▶ [What the exercise asks] Only lines holding "link" are needed; copy each of them from the data below.

▶ [Data extracts]
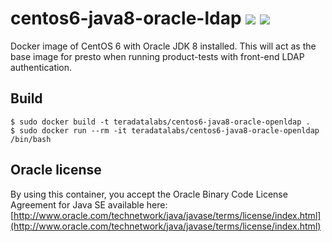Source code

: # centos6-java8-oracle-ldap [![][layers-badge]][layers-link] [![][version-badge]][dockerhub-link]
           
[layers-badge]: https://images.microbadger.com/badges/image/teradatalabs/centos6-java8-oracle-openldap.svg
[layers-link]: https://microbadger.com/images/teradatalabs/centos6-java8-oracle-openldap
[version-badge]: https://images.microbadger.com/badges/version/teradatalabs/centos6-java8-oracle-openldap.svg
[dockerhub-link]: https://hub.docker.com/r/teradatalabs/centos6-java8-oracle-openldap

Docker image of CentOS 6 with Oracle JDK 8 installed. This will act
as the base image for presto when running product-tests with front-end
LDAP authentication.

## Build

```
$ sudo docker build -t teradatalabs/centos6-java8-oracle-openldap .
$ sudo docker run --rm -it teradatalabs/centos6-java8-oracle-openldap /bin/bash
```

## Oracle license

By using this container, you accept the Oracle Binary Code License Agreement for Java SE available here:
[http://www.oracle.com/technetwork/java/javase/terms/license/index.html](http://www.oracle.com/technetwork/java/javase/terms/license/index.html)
* * *
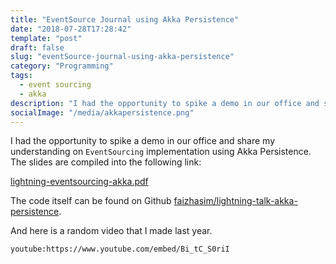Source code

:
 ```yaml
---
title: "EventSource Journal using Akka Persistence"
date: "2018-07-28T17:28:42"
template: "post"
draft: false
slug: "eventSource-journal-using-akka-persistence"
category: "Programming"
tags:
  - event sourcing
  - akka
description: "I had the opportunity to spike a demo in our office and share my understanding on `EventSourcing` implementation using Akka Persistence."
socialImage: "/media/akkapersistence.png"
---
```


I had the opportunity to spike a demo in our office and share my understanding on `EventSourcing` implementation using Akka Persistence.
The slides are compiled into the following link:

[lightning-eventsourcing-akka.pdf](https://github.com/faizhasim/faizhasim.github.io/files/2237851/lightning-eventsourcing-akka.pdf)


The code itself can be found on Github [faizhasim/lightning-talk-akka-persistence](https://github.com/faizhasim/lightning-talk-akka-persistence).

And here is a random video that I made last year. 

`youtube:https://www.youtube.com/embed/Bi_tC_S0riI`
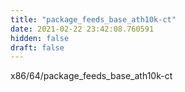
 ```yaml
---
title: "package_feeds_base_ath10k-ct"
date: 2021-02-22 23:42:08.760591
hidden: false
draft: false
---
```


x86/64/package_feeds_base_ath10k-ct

▶ [Reply]
: # centos6-java8-oracle-ldap [![][layers-badge]][layers-link] [![][version-badge]][dockerhub-link]
[layers-link]: https://microbadger.com/images/teradatalabs/centos6-java8-oracle-openldap
[dockerhub-link]: https://hub.docker.com/r/teradatalabs/centos6-java8-oracle-openldap
The slides are compiled into the following link:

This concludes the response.